2. Description of the Related Art
Recently, there has been proposed a thermally assisted magnetic recording method as a recording method achieving a recording density of not less than 1 Tn/in2 (H. Saga, H. Nemoto, H. Sukeda, and M. Takahashi [1999], “J. Appl. Phys”. 38, Part 1, 1839, Japan). In a conventional magnetic recording device, there is a problem that recorded information is lost due to thermal fluctuations when a recording density becomes not less than 1 Tn/in2. To prevent this, it is necessary to increase coercivity of a medium. However, since the intensity of a magnetic field which can be generated is limited in size, it becomes impossible to form a recording bit on the recording medium when the coercivity is excessively increased. To solve this problem, in a thermally assisted magnetic recording method, at the right moment of recording, the medium is optically heated to decrease the coercivity. By this, recording on a medium having high coercivity becomes possible, thereby it becomes possible to achieve the recording density of 1 Tb/in2.
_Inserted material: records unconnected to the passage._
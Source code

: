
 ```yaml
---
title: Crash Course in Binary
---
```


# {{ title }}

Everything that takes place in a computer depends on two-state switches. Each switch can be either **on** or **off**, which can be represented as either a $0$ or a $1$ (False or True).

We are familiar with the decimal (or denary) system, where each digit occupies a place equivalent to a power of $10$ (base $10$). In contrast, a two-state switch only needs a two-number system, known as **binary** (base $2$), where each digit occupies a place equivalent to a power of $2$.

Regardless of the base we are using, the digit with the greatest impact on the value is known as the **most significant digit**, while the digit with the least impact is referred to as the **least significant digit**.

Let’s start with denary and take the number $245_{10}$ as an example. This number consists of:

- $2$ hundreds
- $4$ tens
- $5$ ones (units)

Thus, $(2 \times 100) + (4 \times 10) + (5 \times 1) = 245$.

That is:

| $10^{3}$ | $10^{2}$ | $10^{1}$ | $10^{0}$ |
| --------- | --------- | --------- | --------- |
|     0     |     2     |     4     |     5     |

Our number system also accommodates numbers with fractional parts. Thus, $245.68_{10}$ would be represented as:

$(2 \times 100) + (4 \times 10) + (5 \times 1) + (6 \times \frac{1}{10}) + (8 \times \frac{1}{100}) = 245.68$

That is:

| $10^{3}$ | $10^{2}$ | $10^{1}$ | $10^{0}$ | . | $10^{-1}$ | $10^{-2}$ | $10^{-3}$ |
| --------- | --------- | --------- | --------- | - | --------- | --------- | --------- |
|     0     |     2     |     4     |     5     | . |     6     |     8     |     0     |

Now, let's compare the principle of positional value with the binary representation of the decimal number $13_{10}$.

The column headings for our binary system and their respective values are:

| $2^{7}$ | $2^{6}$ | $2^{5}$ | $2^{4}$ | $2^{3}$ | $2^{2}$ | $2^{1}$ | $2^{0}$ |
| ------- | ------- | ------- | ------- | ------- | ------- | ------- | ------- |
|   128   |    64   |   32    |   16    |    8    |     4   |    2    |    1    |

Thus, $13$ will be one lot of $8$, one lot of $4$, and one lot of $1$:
In this thermally assisted magnetic recording device, it is necessary that a spot diameter of irradiating light should be comparable with a recording bit in size (several 10 nm). Because, when it is larger than that, information in an adjacent track is deleted. To heat such a minute region, an optical near-field is used. The optical near-field is a localized electromagnetic field (the light whose wave number has an imaginary number component) which is present in a vicinity of a small object whose size is not larger than the wavelength of light. The optical near-field is generated by using a minute aperture with a diameter which is not larger than the light wavelength or by using a metal scatterer. For example, there has been proposed an optical near-field generator using a metal scatterer being triangular in shape as a highly effective optical near-field generator in “Technical Digest” of 6th international conference on near field optics and related techniques, the Netherlands, Aug. 27-31, 2000, p. 55. When light is made incident on a metal scatterer, plasmon resonance is exited in the metal scatterer so that an intensified optical near-field is generated at an apex of the triangle. By using this optical near-field generator, it becomes possible to highly effectively concentrate light in a region which is not larger than several 10 nm.
In a case where a medium is heated by using an optical near-field generator using the above-described metal scatterer, light which is not irradiated on the metal scatterer is made incident on the medium as background light. The spot diameter of this background light equals to the spot diameter of the incident light, but the spot diameter of the incident light cannot be made smaller than the incident light wavelength due to a diffraction limit. Therefore, the medium is heated in the circumference of a region where the optical near-field is present, the region being several 10 nm. Consequently, there is a possibility that information in an adjacent track is deleted by the heating by this background light.